The only data the researchers needed to put into the model were the daily advertisement costs of 25 movies that appeared in Japanese cinemas.

Their model was originally designed to predict how word-of-mouth communication spread over social networks, applying it to conversations about movies in particular, which was a success; however, they also found that when they overlapped their predictions with the actual revenue of the films, they were very similar.

They now intend to apply their model to other commercial markets, such as online music, food snacks, noodle cups, soft drinks and local events.

The researchers, from Tottori University, used their model to calculate the likelihood of an individual going to watch a movie in a Japanese cinema over a period ranging from 60 days prior to the movie’s opening date to 100 days after it had opened.

Recognising that word-of-mouth communication, as well as advertising, has a profound effect on whether a person goes to see a movie or not, whether this is talking about it to friends (direct communication) or overhearing a conversation about it in a café (indirect communication), the researchers accounted for this in their calculations.

The daily number of blog postings for each of the 25 films was also collected from the internet as a means of comparison for the researchers’ calculations.

Lead author of the study, Professor Akira Ishii, said: “If a person is reading and commenting on a friend’s blog, we consider this as direct communication.
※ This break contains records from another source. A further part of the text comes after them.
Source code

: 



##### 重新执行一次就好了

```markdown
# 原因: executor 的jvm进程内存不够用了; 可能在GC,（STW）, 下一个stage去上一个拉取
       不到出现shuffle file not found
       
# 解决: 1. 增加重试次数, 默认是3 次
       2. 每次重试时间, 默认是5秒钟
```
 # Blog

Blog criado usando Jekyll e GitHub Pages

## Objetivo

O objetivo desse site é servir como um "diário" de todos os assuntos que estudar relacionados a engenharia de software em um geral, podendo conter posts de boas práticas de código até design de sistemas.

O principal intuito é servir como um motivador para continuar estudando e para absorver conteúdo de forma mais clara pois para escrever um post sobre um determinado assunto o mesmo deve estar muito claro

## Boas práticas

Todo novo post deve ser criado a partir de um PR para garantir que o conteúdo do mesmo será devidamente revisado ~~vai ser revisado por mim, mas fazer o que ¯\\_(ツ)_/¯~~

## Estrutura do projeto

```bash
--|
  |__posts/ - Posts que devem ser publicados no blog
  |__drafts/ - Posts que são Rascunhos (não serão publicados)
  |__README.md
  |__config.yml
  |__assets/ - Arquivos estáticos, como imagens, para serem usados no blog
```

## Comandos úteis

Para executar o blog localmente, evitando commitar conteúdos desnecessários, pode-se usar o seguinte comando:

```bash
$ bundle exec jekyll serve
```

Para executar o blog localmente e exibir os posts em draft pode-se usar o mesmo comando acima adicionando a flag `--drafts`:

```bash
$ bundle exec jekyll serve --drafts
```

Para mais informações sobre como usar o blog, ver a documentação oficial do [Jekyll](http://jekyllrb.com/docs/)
If a person happens to come across a blog through a series of web pages and links, we consider this indirect communication.”

The result was a set of graphs outlining a person’s intent on watching movies such as The Da Vinci Code, Pirates of the Caribbean: At World’s End, Spider-Man 3, Transformers and Avatar, based on the daily amount of money spent on advertising the film and word-of-mouth.

When overlaid on the actual revenue from these movies whilst screened in the cinema, they appeared to match very well, meaning the calculations could provide a fairly good prediction of how successful a movie could be even before it is released.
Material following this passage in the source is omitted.